Conventional lab reference ranges for TSH span roughly 0.4–4.5 mIU/L, but these ranges are derived from population averages that include people with undiagnosed thyroid disease. Studies of rigorously screened, disease-free populations suggest that a truly normal TSH falls between 0.5 and 2.5 mIU/L. A TSH above 2.5, while 'normal' by lab standards, may indicate early (subclinical) hypothyroidism — associated with fatigue, weight gain, elevated cholesterol, depression, and accelerated cardiovascular aging.

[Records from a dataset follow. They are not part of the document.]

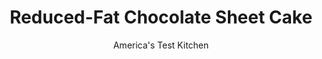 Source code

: ---
layout: ../../layouts/MarkdownPostLayout.astro
title: Reduced-Fat Chocolate Sheet Cake
author: America's Test Kitchen
pubDate: 2023-03-15
description: "We wanted a sheet cake with great taste and texture but not much fat. Unfortunately, every low-fat recipe we tried was bland, spongy, or dry."
image_url: https://res.cloudinary.com/hksqkdlah/image/upload/ar_1:1,c_fill,dpr_2.0,f_auto,fl_lossy.progressive.strip_profile,g_faces:auto,q_auto:low,w_344/4070_sfs-makeoverchocolatecake2-cc-319001
tags: ["Desserts or Baked Goods","Chocolate","Light","Cakes","Cook's Country TV"]
calories: 5418
protein: 4
carbohydrates: 46
fats: 
fiber: 3
ingredients: ["3 ounces, semisweet chocolate, chopped","3/4 cup (2¼ ounces), unsweetened cocoa powder","2 tablespoons, chocolate syrup","1 1/2 cups (7½ ounces), all-purpose flour","1 teaspoon, baking powder","1 teaspoon, baking soda","1/4 teaspoon, table salt","6 tablespoons, unsalted butter, softened but still cool, cut into 1-inch pieces","1 1/4 cups (8¾ ounces), sugar","2 , large eggs","1 teaspoon, vanilla extract","2 teaspoons, instant coffee granules","1 1/2 cups, low-fat buttermilk","1 recipe, recipe"]
serves: 20
time: ""
instructions: ["Adjust oven rack to center position and heat oven to 350 degrees. Coat 13 by 9-inch baking pan with cooking spray and line bottom with parchment. Melt chocolate and combine with chocolate syrup in a small bowl, set aside. Whisk together flour, cocoa powder, baking powder, baking soda, and salt in medium bowl.","Place butter in large bowl and beat with electric mixer at medium speed until smooth, about 1 minute. Add sugar and continue to beat until well incorporated, 1 minute longer, stopping mixer as necessary to scrape down bowl. Add melted chocolate mixture and beat until mixture looks thick and grainy, about 1 minute. Add eggs, vanilla, and instant coffee. Beat at medium-high until fluffy and pale brown, 2 minutes. With mixer on low, add one-third flour mixture, followed by half of buttermilk. Repeat, ending with flour mixture. Scrape down bowl, increase speed to medium, and beat until creamy and without lumps, about 30 seconds. Give batter final stir.","Pour batter into prepared pan and smooth top. Bake until toothpick inserted into center of cake comes out with a few crumbs attached, 25 to 30 minutes. Cool on wire rack 20 minutes. Run knife around pan perimeter to loosen. Invert cake onto second rack, peel off parchment, and reinvert onto lightly greased rack. Cool completely (at least 1 hour), frost cake, and serve."]
nutrition: ["192 mg Potassium","129 mg Phosphorus","68 mg Calcium","1 mg Iron","49 mg Magnesium","189 mg Sodium","9 g Fat","2 g Monounsaturated","34 mg Cholesterol","5 g Saturated","3 g Fiber","16 µg Folic acid","9 µg Folate (food)","33 g Sugars","1 µg Vitamin K","29 g Water","46 g Carbs","37 µg Folate equivalent (total)","4 g Protein","67 µg Vitamin A","270 kcal Energy","31 g Sugars, added","5418 calories"]
notes: "For our suggested frosting, see related recipe Reduced-Fat Creamy Chocolate Frosting."
--- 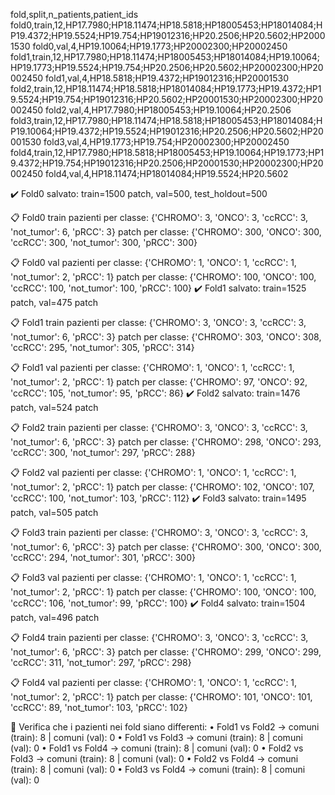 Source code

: fold,split,n_patients,patient_ids
fold0,train,12,HP17.7980;HP18.11474;HP18.5818;HP18005453;HP18014084;HP19.4372;HP19.5524;HP19.754;HP19012316;HP20.2506;HP20.5602;HP20001530
fold0,val,4,HP19.10064;HP19.1773;HP20002300;HP20002450
fold1,train,12,HP17.7980;HP18.11474;HP18005453;HP18014084;HP19.10064;HP19.1773;HP19.5524;HP19.754;HP20.2506;HP20.5602;HP20002300;HP20002450
fold1,val,4,HP18.5818;HP19.4372;HP19012316;HP20001530
fold2,train,12,HP18.11474;HP18.5818;HP18014084;HP19.1773;HP19.4372;HP19.5524;HP19.754;HP19012316;HP20.5602;HP20001530;HP20002300;HP20002450
fold2,val,4,HP17.7980;HP18005453;HP19.10064;HP20.2506
fold3,train,12,HP17.7980;HP18.11474;HP18.5818;HP18005453;HP18014084;HP19.10064;HP19.4372;HP19.5524;HP19012316;HP20.2506;HP20.5602;HP20001530
fold3,val,4,HP19.1773;HP19.754;HP20002300;HP20002450
fold4,train,12,HP17.7980;HP18.5818;HP18005453;HP19.10064;HP19.1773;HP19.4372;HP19.754;HP19012316;HP20.2506;HP20001530;HP20002300;HP20002450
fold4,val,4,HP18.11474;HP18014084;HP19.5524;HP20.5602


✔️ Fold0 salvato: train=1500 patch, val=500, test_holdout=500

📋 Fold0 train
  pazienti per classe: {'CHROMO': 3, 'ONCO': 3, 'ccRCC': 3, 'not_tumor': 6, 'pRCC': 3}
  patch per classe:    {'CHROMO': 300, 'ONCO': 300, 'ccRCC': 300, 'not_tumor': 300, 'pRCC': 300}

📋 Fold0 val
  pazienti per classe: {'CHROMO': 1, 'ONCO': 1, 'ccRCC': 1, 'not_tumor': 2, 'pRCC': 1}
  patch per classe:    {'CHROMO': 100, 'ONCO': 100, 'ccRCC': 100, 'not_tumor': 100, 'pRCC': 100}
✔️ Fold1 salvato: train=1525 patch, val=475 patch

📋 Fold1 train
  pazienti per classe: {'CHROMO': 3, 'ONCO': 3, 'ccRCC': 3, 'not_tumor': 6, 'pRCC': 3}
  patch per classe:    {'CHROMO': 303, 'ONCO': 308, 'ccRCC': 295, 'not_tumor': 305, 'pRCC': 314}

📋 Fold1 val
  pazienti per classe: {'CHROMO': 1, 'ONCO': 1, 'ccRCC': 1, 'not_tumor': 2, 'pRCC': 1}
  patch per classe:    {'CHROMO': 97, 'ONCO': 92, 'ccRCC': 105, 'not_tumor': 95, 'pRCC': 86}
✔️ Fold2 salvato: train=1476 patch, val=524 patch

📋 Fold2 train
  pazienti per classe: {'CHROMO': 3, 'ONCO': 3, 'ccRCC': 3, 'not_tumor': 6, 'pRCC': 3}
  patch per classe:    {'CHROMO': 298, 'ONCO': 293, 'ccRCC': 300, 'not_tumor': 297, 'pRCC': 288}

📋 Fold2 val
  pazienti per classe: {'CHROMO': 1, 'ONCO': 1, 'ccRCC': 1, 'not_tumor': 2, 'pRCC': 1}
  patch per classe:    {'CHROMO': 102, 'ONCO': 107, 'ccRCC': 100, 'not_tumor': 103, 'pRCC': 112}
✔️ Fold3 salvato: train=1495 patch, val=505 patch

📋 Fold3 train
  pazienti per classe: {'CHROMO': 3, 'ONCO': 3, 'ccRCC': 3, 'not_tumor': 6, 'pRCC': 3}
  patch per classe:    {'CHROMO': 300, 'ONCO': 300, 'ccRCC': 294, 'not_tumor': 301, 'pRCC': 300}

📋 Fold3 val
  pazienti per classe: {'CHROMO': 1, 'ONCO': 1, 'ccRCC': 1, 'not_tumor': 2, 'pRCC': 1}
  patch per classe:    {'CHROMO': 100, 'ONCO': 100, 'ccRCC': 106, 'not_tumor': 99, 'pRCC': 100}
✔️ Fold4 salvato: train=1504 patch, val=496 patch

📋 Fold4 train
  pazienti per classe: {'CHROMO': 3, 'ONCO': 3, 'ccRCC': 3, 'not_tumor': 6, 'pRCC': 3}
  patch per classe:    {'CHROMO': 299, 'ONCO': 299, 'ccRCC': 311, 'not_tumor': 297, 'pRCC': 298}

📋 Fold4 val
  pazienti per classe: {'CHROMO': 1, 'ONCO': 1, 'ccRCC': 1, 'not_tumor': 2, 'pRCC': 1}
  patch per classe:    {'CHROMO': 101, 'ONCO': 101, 'ccRCC': 89, 'not_tumor': 103, 'pRCC': 102}

🔎 Verifica che i pazienti nei fold siano differenti:
  • Fold1 vs Fold2 → comuni (train): 8 | comuni (val): 0
  • Fold1 vs Fold3 → comuni (train): 8 | comuni (val): 0
  • Fold1 vs Fold4 → comuni (train): 8 | comuni (val): 0
  • Fold2 vs Fold3 → comuni (train): 8 | comuni (val): 0
  • Fold2 vs Fold4 → comuni (train): 8 | comuni (val): 0
  • Fold3 vs Fold4 → comuni (train): 8 | comuni (val): 0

Thyroid assessment should not rely on TSH alone. A complete thyroid panel includes Free T4, Free T3, and thyroid antibodies (TPO-Ab, TG-Ab). TSH can be normal while Free T3 is low, indicating poor T4-to-T3 conversion — a common issue in chronic stress, inflammation, and caloric restriction. Conversely, a suppressed TSH with normal free hormones warrants investigation for subclinical hyperthyroidism, which increases the risk of atrial fibrillation and osteoporosis.

Key Research

The Clinical Significance of Subclinical Thyroid Dysfunction

Biondi B, Cooper DS · Endocr Rev (2008)

Key finding: Subclinical hypothyroidism (TSH 4.5–10 mIU/L) is associated with increased cardiovascular risk, dyslipidemia, and progression to overt hypothyroidism.

The Evidence for a Narrower Thyrotropin Reference Range Is Compelling

Wartofsky L, Dickey RA · J Clin Endocrinol Metab (2005)

Key finding: Proposed narrowing the TSH upper limit to 2.5 mIU/L based on evidence from rigorously screened, disease-free populations.